### [Dataset extract]

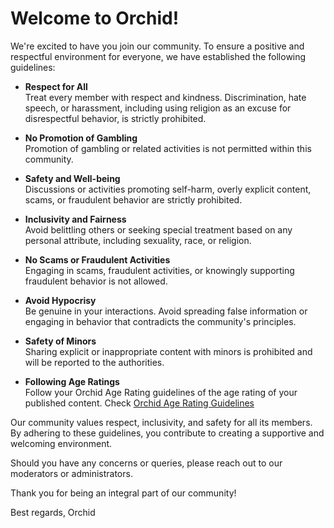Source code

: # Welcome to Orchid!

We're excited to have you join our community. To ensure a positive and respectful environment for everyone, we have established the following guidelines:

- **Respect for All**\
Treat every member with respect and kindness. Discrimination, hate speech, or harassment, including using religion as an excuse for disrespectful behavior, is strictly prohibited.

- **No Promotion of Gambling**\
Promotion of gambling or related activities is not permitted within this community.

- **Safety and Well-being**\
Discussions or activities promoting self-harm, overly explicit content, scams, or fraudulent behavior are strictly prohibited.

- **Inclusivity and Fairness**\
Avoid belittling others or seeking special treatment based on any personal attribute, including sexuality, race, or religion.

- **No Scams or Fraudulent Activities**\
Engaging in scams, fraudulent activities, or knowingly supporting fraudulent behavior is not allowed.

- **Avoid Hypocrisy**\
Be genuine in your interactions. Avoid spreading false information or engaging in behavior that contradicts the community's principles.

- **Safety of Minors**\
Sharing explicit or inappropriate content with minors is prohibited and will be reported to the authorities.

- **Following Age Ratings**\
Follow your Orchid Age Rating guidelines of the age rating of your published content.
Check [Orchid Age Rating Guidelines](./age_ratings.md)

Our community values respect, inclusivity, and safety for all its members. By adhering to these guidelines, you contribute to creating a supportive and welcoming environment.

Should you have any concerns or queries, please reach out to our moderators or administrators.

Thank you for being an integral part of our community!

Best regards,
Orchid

### [Task instructions]
Could you copy the data above exactly, leaving the pictures out?

### [Response below]
Source code

: # Welcome to Orchid!

We're excited to have you join our community. To ensure a positive and respectful environment for everyone, we have established the following guidelines:

- **Respect for All**\
Treat every member with respect and kindness. Discrimination, hate speech, or harassment, including using religion as an excuse for disrespectful behavior, is strictly prohibited.

- **No Promotion of Gambling**\
Promotion of gambling or related activities is not permitted within this community.

- **Safety and Well-being**\
Discussions or activities promoting self-harm, overly explicit content, scams, or fraudulent behavior are strictly prohibited.

- **Inclusivity and Fairness**\
Avoid belittling others or seeking special treatment based on any personal attribute, including sexuality, race, or religion.

- **No Scams or Fraudulent Activities**\
Engaging in scams, fraudulent activities, or knowingly supporting fraudulent behavior is not allowed.

- **Avoid Hypocrisy**\
Be genuine in your interactions. Avoid spreading false information or engaging in behavior that contradicts the community's principles.

- **Safety of Minors**\
Sharing explicit or inappropriate content with minors is prohibited and will be reported to the authorities.

- **Following Age Ratings**\
Follow your Orchid Age Rating guidelines of the age rating of your published content.
Check [Orchid Age Rating Guidelines](./age_ratings.md)

Our community values respect, inclusivity, and safety for all its members. By adhering to these guidelines, you contribute to creating a supportive and welcoming environment.

Should you have any concerns or queries, please reach out to our moderators or administrators.

Thank you for being an integral part of our community!

Best regards,
Orchid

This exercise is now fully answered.